Generalised Legendrian racks of Legendrian links
Biswadeep Karmakar, Deepanshi Saraf, Mahender Singh
TL;DR
The paper introduces generalised Legendrian racks (GL-racks) as rack-based algebraic objects equipped with a Legendrian structure to encode front-diagram cusps and Legendrian Reidemeister moves. It builds a purely algebraic invariant, the generalized Legendrian rack $GLR(K)$, from front diagrams of oriented Legendrian links and proves invariance under Legendrian isotopy, with applications distinguishing infinitely many Legendrian unknots and trefoils. Beyond invariants, it develops the algebraic theory: every GL-rack admits a homogeneous representation, defines modules over GL-racks via trunks, and proves an equivalence between the category of GL-rack modules and Beck modules over a fixed GL-rack, thereby laying groundwork for (co)homology theories in this setting. Together, these results provide a robust, purely rack-theoretic framework for studying Legendrian links, connecting to quandle theory and offering new tools for distinguishing Legendrian links while suggesting a categorical approach to potential homology theories.
Abstract
A generalised Legendrian rack is a rack equipped with a Legendrian structure, which is a pair of maps encoding the information of Legendrian Reidemeister moves together with up and down cusps in the front diagram of an oriented Legendrian link.
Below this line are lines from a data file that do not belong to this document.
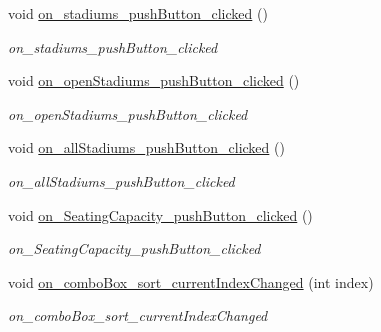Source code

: \begin{DoxyCompactItemize}
\mbox{\label{class_main_window_a3276a36746b8bb252dc094611260f2b9}} 
void \hyperlink{class_main_window_a3276a36746b8bb252dc094611260f2b9}{on\+\_\+stadiums\+\_\+push\+Button\+\_\+clicked} ()
\begin{DoxyCompactList}\small\item\em on\+\_\+stadiums\+\_\+push\+Button\+\_\+clicked \end{DoxyCompactList}\item 
\mbox{\label{class_main_window_a6054f218f8b73bf0b62a955f80d2967a}} 
void \hyperlink{class_main_window_a6054f218f8b73bf0b62a955f80d2967a}{on\+\_\+open\+Stadiums\+\_\+push\+Button\+\_\+clicked} ()
\begin{DoxyCompactList}\small\item\em on\+\_\+open\+Stadiums\+\_\+push\+Button\+\_\+clicked \end{DoxyCompactList}\item 
\mbox{\label{class_main_window_a7ad5ee2168533908c606ac57991c509d}} 
void \hyperlink{class_main_window_a7ad5ee2168533908c606ac57991c509d}{on\+\_\+all\+Stadiums\+\_\+push\+Button\+\_\+clicked} ()
\begin{DoxyCompactList}\small\item\em on\+\_\+all\+Stadiums\+\_\+push\+Button\+\_\+clicked \end{DoxyCompactList}\item 
\mbox{\label{class_main_window_af8962eb239be5f73b8c80919e33ffc49}} 
void \hyperlink{class_main_window_af8962eb239be5f73b8c80919e33ffc49}{on\+\_\+\+Seating\+Capacity\+\_\+push\+Button\+\_\+clicked} ()
\begin{DoxyCompactList}\small\item\em on\+\_\+\+Seating\+Capacity\+\_\+push\+Button\+\_\+clicked \end{DoxyCompactList}\item 
void \hyperlink{class_main_window_a5cb485ec5d3aedd99a66194183e87be2}{on\+\_\+combo\+Box\+\_\+sort\+\_\+current\+Index\+Changed} (int index)
\begin{DoxyCompactList}\small\item\em on\+\_\+combo\+Box\+\_\+sort\+\_\+current\+Index\+Changed \end{DoxyCompactList}\item 
\mbox{\label{class_main_window_affc3e167fce5e44e0ec8326ae6f5edfd}} 

\end{DoxyCompactItemize}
Employing a purely rack theoretic approach, we associate a generalised Legendrian rack (or a GL-rack) to an oriented Legendrian link, and prove that it is an invariant under Legendrian isotopy. As immediate applications, we prove that this invariant distinguishes infinitely many oriented Legendrian unknots and oriented Legendrian trefoils. To comprehend their algebraic structure, we prove that every GL-rack admits a homogeneous representation. Further, using the idea of trunks, we define modules over GL-racks, and prove the equivalence of the category of GL-rack modules and the category of Beck modules over a fixed GL-rack.